On December 18, 2006, Park National Corporation (Park) issued a news release announcing the
closing of the merger transaction contemplated by the Second Amended and Restated Agreement and
Plan of Merger, dated to be effective as of August 14, 2006 (as amended by the Amendment entered
into as of December 15, 2006, the Merger Agreement), among Park, The Park National Bank (PNB),
a wholly-owned subsidiary of Park, and Anderson Bank Company, an Ohio state-chartered commercial
bank (Anderson). Park acquired Anderson through the merger of Anderson with and into PNB
effective December 18, 2006. As a result of the merger, Andersons two offices will assume The
Park National Bank name and become part of the operating division of PNB known as The Park National
Bank of Southwest Ohio & Northern Kentucky.

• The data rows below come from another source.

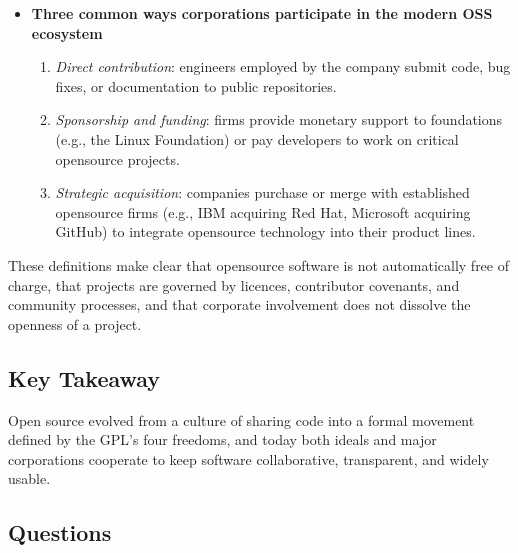\documentclass[12pt, a4paper]{article}
\begin{document}
\begin{itemize}
    \begin{itemize}
      \item \textit{Free Software} (as advocated by the FSF) stresses the ethical claim that software users should have the four freedoms above; the word ``free'' refers to liberty, not price. 
      \item \textit{Open Source} (as promoted by the OSI) highlights practical advantages---such as faster development, higher quality, and reduced cost---while accepting the same licences that grant the four freedoms.  Thus the two terms describe the same set of licences but from different motivational angles. 
    \end{itemize}
  \item \textbf{Three common ways corporations participate in the modern OSS ecosystem}\\
    \begin{enumerate}
      \item \textit{Direct contribution}: engineers employed by the company submit code, bug fixes, or documentation to public repositories. 
      \item \textit{Sponsorship and funding}: firms provide monetary support to foundations (e.g., the Linux Foundation) or pay developers to work on critical opensource projects. 
      \item \textit{Strategic acquisition}: companies purchase or merge with established opensource firms (e.g., IBM acquiring Red Hat, Microsoft acquiring GitHub) to integrate opensource technology into their product lines. 
    \end{enumerate}
\end{itemize}

These definitions make clear that opensource software is not automatically free of charge, that projects are governed by licences, contributor covenants, and community processes, and that corporate involvement does not dissolve the openness of a project.

\subsection{Key Takeaway}
Open source evolved from a culture of sharing code into a formal movement defined by the GPL's four freedoms, and today both ideals and major corporations cooperate to keep software collaborative, transparent, and widely usable.

\subsection{Questions}
\end{document}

Subject to adjustment for cash paid in lieu of fractional shares in accordance with the terms of
the Merger Agreement, the shareholders of Anderson will receive aggregate consideration consisting
of 86,137 common shares of Park and $9,054,343. The total number of Anderson common shares
outstanding at the time of closing was 549,600. The Anderson shareholders had the opportunity to
elect to receive all cash, all Park common shares or a combination of cash and Park common shares
in exchange for their Anderson common shares. The elections of Anderson shareholders are subject
to allocation procedures set forth in the Merger Agreement to ensure that the aggregate
consideration received by Anderson shareholders in the merger transaction consists of the number of
Park common shares and the amount of cash described above. Subject to such allocation procedures,
each Anderson shareholder who elects to receive cash will receive $32.02 for each common share of
Anderson held when the merger is effective and each Anderson shareholder who elects to receive Park
common shares will receive .3227 Park common shares for each common share of Anderson held.
A copy of the news release announcing the closing of the merger transaction is included with this
Current Report on Form 8-K as Exhibit 99.1 and incorporated herein by reference.
Section 9 Financial Statements and Exhibits
Item 9.01 Financial Statements and Exhibits.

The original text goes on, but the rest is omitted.